Arts et spectacles

  • Plutôt qu'une traditionnelle fresque historique, l'auteur propose une flânerie au fil des mots, en un distrayant abécédaire qui permet de revisiter les grandes et les petites histoires du Moulin le plus célèbre du monde. En jouant à saute-mouton à travers le temps, le lecteur passera des frasques de la Belle Epoque, ses « cancaneuses » effrontées et ses « diseuses », aux grandes revues de l'entre-deux-guerres qui firent de Mistinguett la star absolue, jusqu'au Moulin Rouge d'aujourd'hui, microcosme magique, avec ses artistes et ses techniciens, ses artisans d'art ; au passage, il saluera Colette et la Goulue, Yves Montand, Gesmar, Doris Haug et ses Doriss Girls, qui continuent d'emporter les spectateurs dans le tourbillon des « écumants dessous de dentelle » chers à Francis Carco.

  • Difficile de résumer Mouloudji, artiste protéiforme, doué de tous les talents et orphelin de son enfance.

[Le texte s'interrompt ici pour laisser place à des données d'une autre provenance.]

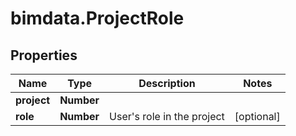 # bimdata.ProjectRole

## Properties
Name | Type | Description | Notes
------------ | ------------- | ------------- | -------------
**project** | **Number** |  | 
**role** | **Number** | User&#39;s role in the project | [optional] 


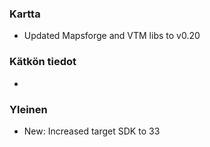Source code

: ### Kartta
- Updated Mapsforge and VTM libs to v0.20

### Kätkön tiedot
-

### Yleinen
- New: Increased target SDK to 33
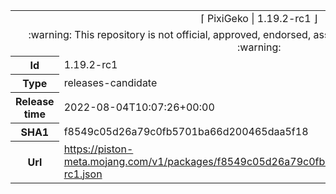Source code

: <html><table>
<tr><td colspan="2" align="center"><img width="0" height="0"><br/>⌈ PixiGeko | 1.19.2-rc1 ⌋<br/><img width="0" height="0"></td></tr>
<tr><td colspan="2" align="center"><img width="0" height="0"><br/>
:warning: This repository is not official, approved, endorsed, associated or connected with Mojang :warning:
<br/><img width="0" height="0"></td></tr>
<tr><th>Id</th><td>1.19.2-rc1</td></tr>
<tr><th>Type</th><td>releases-candidate</td></tr>
<tr><th>Release time</th><td>2022-08-04T10:07:26+00:00</td></tr>
<tr><th>SHA1</th><td>f8549c05d26a79c0fb5701ba66d200465daa5f18</td></tr>
<tr><th>Url</th><td><a href="https://piston-meta.mojang.com/v1/packages/f8549c05d26a79c0fb5701ba66d200465daa5f18/1.19.2-rc1.json">https://piston-meta.mojang.com/v1/packages/f8549c05d26a79c0fb5701ba66d200465daa5f18/1.19.2-rc1.json</a></td></tr>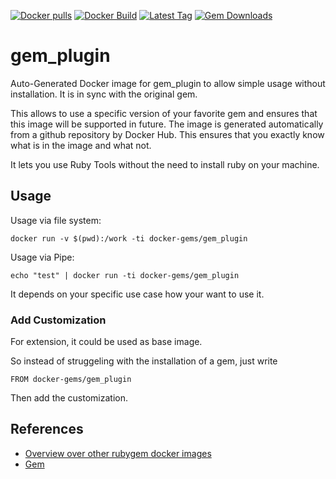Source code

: [![Docker pulls](https://img.shields.io/docker/pulls/rubygem/gem_plugin.svg)](https://hub.docker.com/r/rubygem/gem_plugin/)
[![Docker Build](https://img.shields.io/docker/automated/rubygem/gem_plugin.svg)](https://hub.docker.com/r/rubygem/gem_plugin/)
[![Latest Tag](https://img.shields.io/github/tag/docker-rubygem/gem_plugin.svg)](https://hub.docker.com/r/rubygem/gem_plugin/)
[![Gem Downloads](https://img.shields.io/gem/dt/gem_plugin.svg)](https://rubygems.org/gems/gem_plugin/)
# gem_plugin

Auto-Generated Docker image for gem_plugin to allow simple usage without installation.
It is in sync with the original gem.

This allows to use a specific version of your favorite gem and ensures that this image will be supported in future.
The image is generated automatically from a github repository by Docker Hub.
This ensures that you exactly know what is in the image and what not.

It lets you use Ruby Tools without the need to install ruby on your machine.

## Usage

Usage via file system:

`docker run -v $(pwd):/work -ti docker-gems/gem_plugin`

Usage via Pipe:

`echo "test" | docker run -ti docker-gems/gem_plugin`

It depends on your specific use case how your want to use it.

### Add Customization

For extension, it could be used as base image.

So instead of struggeling with the installation of a gem, just write

`FROM docker-gems/gem_plugin`

Then add the customization.

## References

 - [Overview over other rubygem docker images](https://github.com/thinkbot/docker-rubygem)
 - [Gem](https://rubygems.org/gems/gem_plugin/)
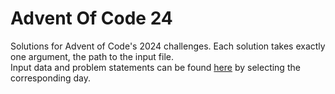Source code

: # Advent Of Code 24
 Solutions for Advent of Code's 2024 challenges. Each solution takes exactly one argument, the path to the input file.\
 Input data and problem statements can be found [here](https://adventofcode.com/2024) by selecting the corresponding day.

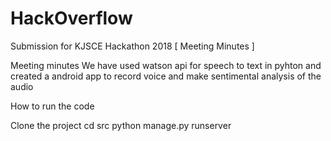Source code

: # HackOverflow
Submission for KJSCE Hackathon 2018 [  Meeting Minutes ]


Meeting minutes
We have used watson api for speech to text in pyhton and created a android app to record voice and make sentimental analysis of the audio

How to run the code

Clone the project
cd src
python manage.py runserver
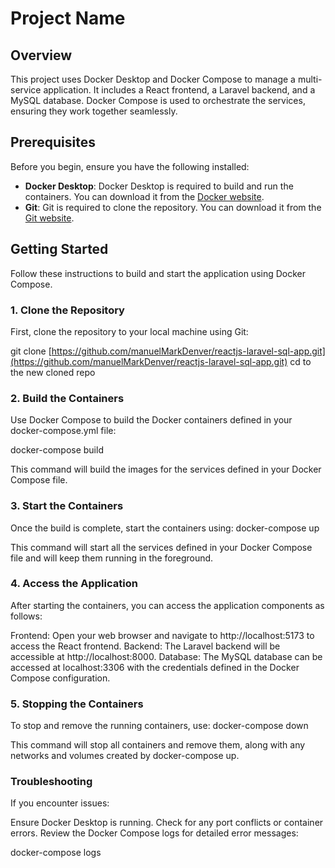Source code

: # Project Name

## Overview

This project uses Docker Desktop and Docker Compose to manage a multi-service application. It includes a React frontend, a Laravel backend, and a MySQL database. Docker Compose is used to orchestrate the services, ensuring they work together seamlessly.

## Prerequisites

Before you begin, ensure you have the following installed:

- **Docker Desktop**: Docker Desktop is required to build and run the containers. You can download it from the [Docker website](https://www.docker.com/products/docker-desktop).
- **Git**: Git is required to clone the repository. You can download it from the [Git website](https://git-scm.com/downloads).

## Getting Started

Follow these instructions to build and start the application using Docker Compose.

### 1. Clone the Repository

First, clone the repository to your local machine using Git:


git clone [https://github.com/manuelMarkDenver/reactjs-laravel-sql-app.git](https://github.com/manuelMarkDenver/reactjs-laravel-sql-app.git)
cd to the new cloned repo


### 2. Build the Containers
Use Docker Compose to build the Docker containers defined in your docker-compose.yml file:

docker-compose build

This command will build the images for the services defined in your Docker Compose file.

### 3. Start the Containers
Once the build is complete, start the containers using:
docker-compose up

This command will start all the services defined in your Docker Compose file and will keep them running in the foreground.

### 4. Access the Application
After starting the containers, you can access the application components as follows:

Frontend: Open your web browser and navigate to http://localhost:5173 to access the React frontend.
Backend: The Laravel backend will be accessible at http://localhost:8000.
Database: The MySQL database can be accessed at localhost:3306 with the credentials defined in the Docker Compose configuration.

### 5. Stopping the Containers
To stop and remove the running containers, use:
docker-compose down

This command will stop all containers and remove them, along with any networks and volumes created by docker-compose up.


### Troubleshooting
If you encounter issues:

Ensure Docker Desktop is running.
Check for any port conflicts or container errors.
Review the Docker Compose logs for detailed error messages:

docker-compose logs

Enfant-acteur prodige (les Disparus de St Agil), écrivain "existentialiste" (Enrico, En souvenir de Barbarie), peintre (plus de six cents toiles), acteur de théâtre (la Tête des autres) et de cinéma (nous sommes tous des assassins), il traversa le siècle sur la pointe des pieds, pour ne pas déranger, posant sur les êtres et les choses son sourire ravageur et sa tendresse mélancolique. Pour le "Papillon noir" du Flore, comme le surnommait Cocteau, Montmartre fut un refuge. Il y habita, s'y produisit (Aux Trois Baudets, Chez ma cousine...). Avant et pendant la guerre, en "petit invité", il côtoya Prévert, Desnos, Jean-Louis Barrault, Charles Dullin, Picasso, Boris Vian, la "famille" Sartre, Jean Genet, Audiberti et tant d'autres. Il fut, dans les années cinquante, numéro 1 au hit-parade des chanteurs à "texte". Découvrir Mouloudji tout autour de la Butte, c'est entrer dans la nostalgie d'une époque magique où tout était possible, où talent s'écrivait souvent avec un "s".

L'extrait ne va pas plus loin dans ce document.